[WHAT THE TASK REQUIRES]
Nothing in the data should be left out, so repeat it all exactly.

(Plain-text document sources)
* * * * * * * * *

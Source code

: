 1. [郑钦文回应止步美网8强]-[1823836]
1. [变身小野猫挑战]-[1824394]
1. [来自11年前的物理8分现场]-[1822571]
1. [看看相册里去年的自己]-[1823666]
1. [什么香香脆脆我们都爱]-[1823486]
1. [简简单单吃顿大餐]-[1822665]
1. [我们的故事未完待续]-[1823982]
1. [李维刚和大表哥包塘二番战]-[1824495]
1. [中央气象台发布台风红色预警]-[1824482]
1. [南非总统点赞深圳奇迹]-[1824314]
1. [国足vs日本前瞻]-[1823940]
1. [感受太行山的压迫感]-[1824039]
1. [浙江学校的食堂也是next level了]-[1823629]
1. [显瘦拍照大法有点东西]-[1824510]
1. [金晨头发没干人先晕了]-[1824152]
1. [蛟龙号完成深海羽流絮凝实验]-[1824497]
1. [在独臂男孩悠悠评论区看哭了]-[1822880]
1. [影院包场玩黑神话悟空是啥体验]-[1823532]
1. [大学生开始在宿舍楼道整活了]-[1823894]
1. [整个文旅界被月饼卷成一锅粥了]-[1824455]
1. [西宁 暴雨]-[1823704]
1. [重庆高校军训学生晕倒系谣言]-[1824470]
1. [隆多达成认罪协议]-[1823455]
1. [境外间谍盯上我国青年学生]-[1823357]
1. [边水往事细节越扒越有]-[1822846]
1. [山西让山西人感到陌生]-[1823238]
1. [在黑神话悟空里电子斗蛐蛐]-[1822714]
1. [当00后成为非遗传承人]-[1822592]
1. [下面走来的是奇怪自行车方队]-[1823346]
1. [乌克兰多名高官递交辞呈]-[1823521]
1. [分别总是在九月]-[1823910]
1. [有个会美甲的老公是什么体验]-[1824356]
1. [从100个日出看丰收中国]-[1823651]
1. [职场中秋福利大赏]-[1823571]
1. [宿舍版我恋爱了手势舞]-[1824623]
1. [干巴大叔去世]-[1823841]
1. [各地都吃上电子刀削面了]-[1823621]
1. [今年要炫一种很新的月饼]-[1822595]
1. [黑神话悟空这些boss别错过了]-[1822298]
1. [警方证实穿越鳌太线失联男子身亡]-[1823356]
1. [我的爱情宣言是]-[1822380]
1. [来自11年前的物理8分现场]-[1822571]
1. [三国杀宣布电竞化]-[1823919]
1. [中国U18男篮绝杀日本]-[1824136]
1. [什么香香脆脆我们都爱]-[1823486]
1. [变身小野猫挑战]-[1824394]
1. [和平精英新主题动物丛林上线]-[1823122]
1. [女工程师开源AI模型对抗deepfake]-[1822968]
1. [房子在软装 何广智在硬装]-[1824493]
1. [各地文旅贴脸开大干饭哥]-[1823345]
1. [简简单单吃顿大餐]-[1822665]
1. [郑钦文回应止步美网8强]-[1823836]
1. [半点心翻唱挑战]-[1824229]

* * * * * * * * *

[YOUR SOLUTION]
Source code

: 1. [郑钦文回应止步美网8强]-[1823836]
1. [变身小野猫挑战]-[1824394]
1. [来自11年前的物理8分现场]-[1822571]
1. [看看相册里去年的自己]-[1823666]
1. [什么香香脆脆我们都爱]-[1823486]
1. [简简单单吃顿大餐]-[1822665]
1. [我们的故事未完待续]-[1823982]
1. [李维刚和大表哥包塘二番战]-[1824495]
1. [中央气象台发布台风红色预警]-[1824482]
1. [南非总统点赞深圳奇迹]-[1824314]
1. [国足vs日本前瞻]-[1823940]
1. [感受太行山的压迫感]-[1824039]
1. [浙江学校的食堂也是next level了]-[1823629]
1. [显瘦拍照大法有点东西]-[1824510]
1. [金晨头发没干人先晕了]-[1824152]
1. [蛟龙号完成深海羽流絮凝实验]-[1824497]
1. [在独臂男孩悠悠评论区看哭了]-[1822880]
1. [影院包场玩黑神话悟空是啥体验]-[1823532]
1. [大学生开始在宿舍楼道整活了]-[1823894]
1. [整个文旅界被月饼卷成一锅粥了]-[1824455]
1. [西宁 暴雨]-[1823704]
1. [重庆高校军训学生晕倒系谣言]-[1824470]
1. [隆多达成认罪协议]-[1823455]
1. [境外间谍盯上我国青年学生]-[1823357]
1. [边水往事细节越扒越有]-[1822846]
1. [山西让山西人感到陌生]-[1823238]
1. [在黑神话悟空里电子斗蛐蛐]-[1822714]
1. [当00后成为非遗传承人]-[1822592]
1. [下面走来的是奇怪自行车方队]-[1823346]
1. [乌克兰多名高官递交辞呈]-[1823521]
1. [分别总是在九月]-[1823910]
1. [有个会美甲的老公是什么体验]-[1824356]
1. [从100个日出看丰收中国]-[1823651]
1. [职场中秋福利大赏]-[1823571]
1. [宿舍版我恋爱了手势舞]-[1824623]
1. [干巴大叔去世]-[1823841]
1. [各地都吃上电子刀削面了]-[1823621]
1. [今年要炫一种很新的月饼]-[1822595]
1. [黑神话悟空这些boss别错过了]-[1822298]
1. [警方证实穿越鳌太线失联男子身亡]-[1823356]
1. [我的爱情宣言是]-[1822380]
1. [来自11年前的物理8分现场]-[1822571]
1. [三国杀宣布电竞化]-[1823919]
1. [中国U18男篮绝杀日本]-[1824136]
1. [什么香香脆脆我们都爱]-[1823486]
1. [变身小野猫挑战]-[1824394]
1. [和平精英新主题动物丛林上线]-[1823122]
1. [女工程师开源AI模型对抗deepfake]-[1822968]
1. [房子在软装 何广智在硬装]-[1824493]
1. [各地文旅贴脸开大干饭哥]-[1823345]
1. [简简单单吃顿大餐]-[1822665]
1. [郑钦文回应止步美网8强]-[1823836]
1. [半点心翻唱挑战]-[1824229]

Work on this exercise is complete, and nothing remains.